**TASK STATEMENT**
Although the data below holds other lines too, output only those from the line with "pulseaudio-control module taken" up to and including the line with "## Support and Helping", exactly as they appear.

((

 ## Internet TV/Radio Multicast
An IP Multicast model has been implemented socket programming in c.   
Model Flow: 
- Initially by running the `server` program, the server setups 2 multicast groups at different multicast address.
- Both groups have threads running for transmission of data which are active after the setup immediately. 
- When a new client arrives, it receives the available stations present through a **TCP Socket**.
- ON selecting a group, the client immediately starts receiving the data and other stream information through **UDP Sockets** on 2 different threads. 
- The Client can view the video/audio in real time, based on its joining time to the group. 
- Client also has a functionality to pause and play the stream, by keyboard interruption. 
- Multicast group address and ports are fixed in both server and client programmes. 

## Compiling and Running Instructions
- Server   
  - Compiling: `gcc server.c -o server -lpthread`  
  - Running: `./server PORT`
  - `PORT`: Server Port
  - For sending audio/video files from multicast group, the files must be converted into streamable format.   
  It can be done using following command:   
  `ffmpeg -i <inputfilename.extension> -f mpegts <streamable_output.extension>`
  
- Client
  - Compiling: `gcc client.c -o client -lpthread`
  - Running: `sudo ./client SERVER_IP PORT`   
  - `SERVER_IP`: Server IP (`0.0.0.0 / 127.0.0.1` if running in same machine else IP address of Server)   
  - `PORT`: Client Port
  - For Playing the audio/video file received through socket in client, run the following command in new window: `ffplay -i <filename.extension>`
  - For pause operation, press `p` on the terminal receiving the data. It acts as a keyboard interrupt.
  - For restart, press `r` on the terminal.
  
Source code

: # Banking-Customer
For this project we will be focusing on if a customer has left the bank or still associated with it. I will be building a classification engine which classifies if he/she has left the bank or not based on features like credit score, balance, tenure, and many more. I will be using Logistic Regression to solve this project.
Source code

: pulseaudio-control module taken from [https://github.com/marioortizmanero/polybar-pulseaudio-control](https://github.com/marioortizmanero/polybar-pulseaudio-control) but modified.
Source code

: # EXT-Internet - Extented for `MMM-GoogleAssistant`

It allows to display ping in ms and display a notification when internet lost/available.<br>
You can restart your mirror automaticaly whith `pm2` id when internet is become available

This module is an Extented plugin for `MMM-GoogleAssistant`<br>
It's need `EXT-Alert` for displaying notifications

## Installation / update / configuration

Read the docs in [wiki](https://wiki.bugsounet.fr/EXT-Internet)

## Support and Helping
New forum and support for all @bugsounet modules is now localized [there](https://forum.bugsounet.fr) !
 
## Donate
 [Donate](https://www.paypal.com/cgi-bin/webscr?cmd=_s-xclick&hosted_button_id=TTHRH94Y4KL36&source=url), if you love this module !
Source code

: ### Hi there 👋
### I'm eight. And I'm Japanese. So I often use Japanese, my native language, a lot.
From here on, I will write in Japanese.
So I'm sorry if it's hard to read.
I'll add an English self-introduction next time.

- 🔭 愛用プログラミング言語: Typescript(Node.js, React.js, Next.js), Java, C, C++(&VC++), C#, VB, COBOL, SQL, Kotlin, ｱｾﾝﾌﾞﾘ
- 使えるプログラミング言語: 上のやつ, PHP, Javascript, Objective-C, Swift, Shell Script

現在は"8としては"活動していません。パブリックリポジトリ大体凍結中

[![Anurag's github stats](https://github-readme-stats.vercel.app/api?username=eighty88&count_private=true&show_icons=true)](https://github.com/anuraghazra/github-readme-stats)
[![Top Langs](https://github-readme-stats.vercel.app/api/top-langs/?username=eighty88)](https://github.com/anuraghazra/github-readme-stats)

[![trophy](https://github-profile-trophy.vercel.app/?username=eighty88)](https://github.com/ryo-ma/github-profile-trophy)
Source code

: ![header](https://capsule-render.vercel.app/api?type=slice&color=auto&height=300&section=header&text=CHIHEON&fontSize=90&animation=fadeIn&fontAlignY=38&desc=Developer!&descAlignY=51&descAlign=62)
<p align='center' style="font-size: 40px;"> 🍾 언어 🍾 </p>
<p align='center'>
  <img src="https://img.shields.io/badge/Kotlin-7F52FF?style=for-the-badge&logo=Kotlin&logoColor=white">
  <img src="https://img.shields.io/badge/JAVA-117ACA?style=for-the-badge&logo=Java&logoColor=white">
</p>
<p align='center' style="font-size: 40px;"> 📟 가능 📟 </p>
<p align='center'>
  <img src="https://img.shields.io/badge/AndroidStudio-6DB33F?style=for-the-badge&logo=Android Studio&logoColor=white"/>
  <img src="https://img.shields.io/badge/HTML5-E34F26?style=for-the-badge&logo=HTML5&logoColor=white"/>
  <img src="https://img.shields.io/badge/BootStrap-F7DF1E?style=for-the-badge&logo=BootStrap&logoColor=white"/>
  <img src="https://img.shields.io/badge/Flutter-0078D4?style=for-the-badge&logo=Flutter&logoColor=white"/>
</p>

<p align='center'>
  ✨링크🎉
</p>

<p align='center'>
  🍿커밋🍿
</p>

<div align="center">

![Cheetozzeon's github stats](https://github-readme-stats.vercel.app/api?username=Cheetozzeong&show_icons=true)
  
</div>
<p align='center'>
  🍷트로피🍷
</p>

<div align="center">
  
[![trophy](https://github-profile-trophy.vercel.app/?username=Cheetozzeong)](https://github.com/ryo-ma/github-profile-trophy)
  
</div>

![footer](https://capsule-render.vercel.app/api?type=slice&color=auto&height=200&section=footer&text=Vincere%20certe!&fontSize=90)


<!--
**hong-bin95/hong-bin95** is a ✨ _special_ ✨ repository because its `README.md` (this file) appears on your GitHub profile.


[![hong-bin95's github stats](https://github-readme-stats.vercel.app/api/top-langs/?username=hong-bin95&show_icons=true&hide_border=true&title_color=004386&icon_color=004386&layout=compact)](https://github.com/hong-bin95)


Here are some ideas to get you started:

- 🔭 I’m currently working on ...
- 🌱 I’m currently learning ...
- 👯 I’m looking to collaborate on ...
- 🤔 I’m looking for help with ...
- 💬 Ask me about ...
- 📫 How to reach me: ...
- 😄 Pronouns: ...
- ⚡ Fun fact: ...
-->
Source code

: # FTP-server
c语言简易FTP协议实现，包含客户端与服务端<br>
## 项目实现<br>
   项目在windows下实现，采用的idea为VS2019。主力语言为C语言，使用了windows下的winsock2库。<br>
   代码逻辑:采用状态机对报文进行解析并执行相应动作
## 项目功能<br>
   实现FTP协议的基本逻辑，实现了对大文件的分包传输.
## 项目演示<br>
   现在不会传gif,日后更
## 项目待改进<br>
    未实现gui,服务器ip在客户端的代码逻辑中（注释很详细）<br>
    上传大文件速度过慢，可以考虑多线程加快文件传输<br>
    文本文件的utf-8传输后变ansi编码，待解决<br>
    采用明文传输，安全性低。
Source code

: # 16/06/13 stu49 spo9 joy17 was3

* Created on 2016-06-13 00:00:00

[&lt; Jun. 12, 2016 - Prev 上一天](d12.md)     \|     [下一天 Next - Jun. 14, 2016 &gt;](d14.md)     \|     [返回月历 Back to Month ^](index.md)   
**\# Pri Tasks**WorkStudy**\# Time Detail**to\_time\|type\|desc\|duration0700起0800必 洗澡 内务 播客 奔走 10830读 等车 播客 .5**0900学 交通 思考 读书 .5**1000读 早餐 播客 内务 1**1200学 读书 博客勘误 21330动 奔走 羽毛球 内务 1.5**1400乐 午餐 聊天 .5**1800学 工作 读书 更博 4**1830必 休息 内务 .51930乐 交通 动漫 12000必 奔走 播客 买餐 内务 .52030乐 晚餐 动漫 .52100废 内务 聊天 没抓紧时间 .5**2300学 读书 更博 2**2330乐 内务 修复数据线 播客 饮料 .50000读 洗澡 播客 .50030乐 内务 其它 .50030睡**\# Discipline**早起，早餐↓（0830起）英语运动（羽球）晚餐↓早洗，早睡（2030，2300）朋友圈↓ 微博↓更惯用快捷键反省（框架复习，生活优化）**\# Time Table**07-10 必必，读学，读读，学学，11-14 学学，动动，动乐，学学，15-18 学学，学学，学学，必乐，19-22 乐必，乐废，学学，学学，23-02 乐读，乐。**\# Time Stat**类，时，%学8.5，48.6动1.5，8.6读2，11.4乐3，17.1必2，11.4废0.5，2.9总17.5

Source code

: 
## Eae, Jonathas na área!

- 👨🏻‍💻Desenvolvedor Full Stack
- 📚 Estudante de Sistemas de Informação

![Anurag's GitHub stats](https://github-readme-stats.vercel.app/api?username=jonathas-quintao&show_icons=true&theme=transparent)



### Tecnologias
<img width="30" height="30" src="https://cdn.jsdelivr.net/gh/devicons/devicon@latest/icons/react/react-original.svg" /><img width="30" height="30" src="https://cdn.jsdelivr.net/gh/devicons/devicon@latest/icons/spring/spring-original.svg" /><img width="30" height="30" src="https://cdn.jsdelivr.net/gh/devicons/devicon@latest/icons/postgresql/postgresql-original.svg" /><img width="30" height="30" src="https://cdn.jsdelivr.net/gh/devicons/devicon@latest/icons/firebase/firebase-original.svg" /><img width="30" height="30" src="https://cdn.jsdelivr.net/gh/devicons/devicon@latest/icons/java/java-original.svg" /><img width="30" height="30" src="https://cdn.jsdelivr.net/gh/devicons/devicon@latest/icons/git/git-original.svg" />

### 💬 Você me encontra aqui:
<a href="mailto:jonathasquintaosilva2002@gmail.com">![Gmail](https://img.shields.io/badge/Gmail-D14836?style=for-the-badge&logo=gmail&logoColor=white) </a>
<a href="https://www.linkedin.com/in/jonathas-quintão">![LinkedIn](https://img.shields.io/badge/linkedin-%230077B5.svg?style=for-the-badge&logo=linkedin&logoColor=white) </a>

))

**YOUR RESPONSE**
: pulseaudio-control module taken from [https://github.com/marioortizmanero/polybar-pulseaudio-control](https://github.com/marioortizmanero/polybar-pulseaudio-control) but modified.
Source code

: # EXT-Internet - Extented for `MMM-GoogleAssistant`

It allows to display ping in ms and display a notification when internet lost/available.<br>
You can restart your mirror automaticaly whith `pm2` id when internet is become available

This module is an Extented plugin for `MMM-GoogleAssistant`<br>
It's need `EXT-Alert` for displaying notifications

## Installation / update / configuration

Read the docs in [wiki](https://wiki.bugsounet.fr/EXT-Internet)

## Support and Helping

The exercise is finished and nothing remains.